Cloud Technology as New Foundation

Cloud has become the new normal for nine of ten enterprises across industries. The average IT environment in both SMBs and larger companies is becoming increasingly cloud-based. Companies also diversify their delivery models, with Infrastructure as a Service (IaaS) and Platform as a Service (PaaS) gaining more and more traction. Plus, a slew of new job positions have emerged to manage different aspects of cloud in the enterprise, including architecture and safety.

One of the new trends in the banking industry, ensuring fail-safe security will also be a core question regardless of the type of a cloud solution and its scale. Cloud is one of the current banking industry trends as well. It is expected that the technology will serve as a foundation for core modernization of banking organizations.

Risk Management Banking Industry Trends

Existing risk management systems at banking organizations might not be ready to face the challenges of the rapidly changing world.
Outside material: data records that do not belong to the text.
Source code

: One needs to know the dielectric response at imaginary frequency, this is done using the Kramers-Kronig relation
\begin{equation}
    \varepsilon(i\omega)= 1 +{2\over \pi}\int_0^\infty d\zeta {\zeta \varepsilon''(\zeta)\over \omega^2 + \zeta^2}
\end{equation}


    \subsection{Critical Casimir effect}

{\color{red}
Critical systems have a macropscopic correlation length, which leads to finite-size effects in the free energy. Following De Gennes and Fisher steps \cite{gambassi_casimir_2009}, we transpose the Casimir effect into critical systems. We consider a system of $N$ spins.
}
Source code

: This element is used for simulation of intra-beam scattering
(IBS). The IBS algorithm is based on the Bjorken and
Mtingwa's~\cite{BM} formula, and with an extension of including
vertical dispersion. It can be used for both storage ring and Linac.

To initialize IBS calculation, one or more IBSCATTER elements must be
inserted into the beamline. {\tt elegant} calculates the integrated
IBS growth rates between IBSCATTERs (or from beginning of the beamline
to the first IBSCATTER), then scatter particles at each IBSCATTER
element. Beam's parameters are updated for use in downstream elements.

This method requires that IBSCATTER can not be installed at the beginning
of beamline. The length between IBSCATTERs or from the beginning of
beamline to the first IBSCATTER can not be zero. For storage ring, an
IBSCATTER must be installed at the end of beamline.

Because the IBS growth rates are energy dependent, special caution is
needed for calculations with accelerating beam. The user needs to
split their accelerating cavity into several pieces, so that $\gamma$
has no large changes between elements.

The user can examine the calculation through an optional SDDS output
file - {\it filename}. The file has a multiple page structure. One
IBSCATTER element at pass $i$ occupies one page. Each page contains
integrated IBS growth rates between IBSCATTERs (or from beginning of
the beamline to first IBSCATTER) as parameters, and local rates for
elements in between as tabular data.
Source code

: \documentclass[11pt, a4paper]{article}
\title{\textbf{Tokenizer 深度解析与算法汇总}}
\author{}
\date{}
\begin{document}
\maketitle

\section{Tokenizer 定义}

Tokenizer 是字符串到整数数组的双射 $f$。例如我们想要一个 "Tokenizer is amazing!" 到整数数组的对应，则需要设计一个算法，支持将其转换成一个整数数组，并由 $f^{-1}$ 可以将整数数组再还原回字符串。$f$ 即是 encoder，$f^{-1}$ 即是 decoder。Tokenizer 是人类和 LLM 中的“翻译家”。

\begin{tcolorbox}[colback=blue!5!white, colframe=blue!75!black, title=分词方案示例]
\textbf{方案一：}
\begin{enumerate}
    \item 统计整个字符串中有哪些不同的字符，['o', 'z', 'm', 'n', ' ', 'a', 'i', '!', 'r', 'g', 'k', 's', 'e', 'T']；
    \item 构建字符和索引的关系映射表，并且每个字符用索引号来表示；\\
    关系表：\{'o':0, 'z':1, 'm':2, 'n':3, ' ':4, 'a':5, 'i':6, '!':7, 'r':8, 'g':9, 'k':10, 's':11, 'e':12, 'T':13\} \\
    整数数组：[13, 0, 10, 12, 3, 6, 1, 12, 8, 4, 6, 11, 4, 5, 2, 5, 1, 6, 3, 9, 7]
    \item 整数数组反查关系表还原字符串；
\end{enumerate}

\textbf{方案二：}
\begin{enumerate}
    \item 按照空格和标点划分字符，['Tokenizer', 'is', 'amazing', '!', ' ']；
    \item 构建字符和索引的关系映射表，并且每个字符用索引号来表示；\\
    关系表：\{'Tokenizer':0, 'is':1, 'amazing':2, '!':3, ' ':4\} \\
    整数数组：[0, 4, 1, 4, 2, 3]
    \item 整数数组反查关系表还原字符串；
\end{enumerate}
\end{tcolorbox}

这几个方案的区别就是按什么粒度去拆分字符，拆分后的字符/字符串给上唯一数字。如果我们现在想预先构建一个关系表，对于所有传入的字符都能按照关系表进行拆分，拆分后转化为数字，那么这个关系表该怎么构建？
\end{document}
Poised to become the top banking industry trends for 2019 and years to come, AI-driven solutions with machine and deep learning algorithms provide a solution. As for cyber risk management, experts at Deloitte point at the following trends in the banking industry:

  1. Strengthen basic controls like IT asset, patch, and vulnerability management to identify and manage risks related to implementation of cloud and migration to open architecture.
  2. Use analytics tools and AI with security in mind.
  3. Build an IT infrastructure with security as a top priority: it should be able to withstand systematic attacks and long stress periods.
Risk Management Banking Industry Trends

Fintechs and nonbanks now have a substantial influence in the banking industry. They are highly agile, innovative, and aim at exceeding the demands of modern customers in banking services and experiences. Established retail banks need to compete and often play catch-up. Still, they acknowledge the need to change, and change fast.

There are no secrets to success. It is the result of preparation, hard work, and learning from failure.

– Paul Tournier

Thus, adopting the same approach is a potent solution for retail banks that aim at adopting the latest trends in the banking industry quickly and impactfully.

Augmented Reality Platform By Google

Whether you are building an enterprise web portal or a state-of-the-art website, you always need the right modern tools. Well-built and maintained PHP frameworks provide those tools in abundance, allowing maintained PHP frameworks provide those tools in abundance, allowing developers to save time, re-use code, and streamline the back end. As software development tools continuously change to follow the latest. Despite the competition from startups and the ever-present economic challenges, the banking industry is gradually adopting what the latest technologies have to offer.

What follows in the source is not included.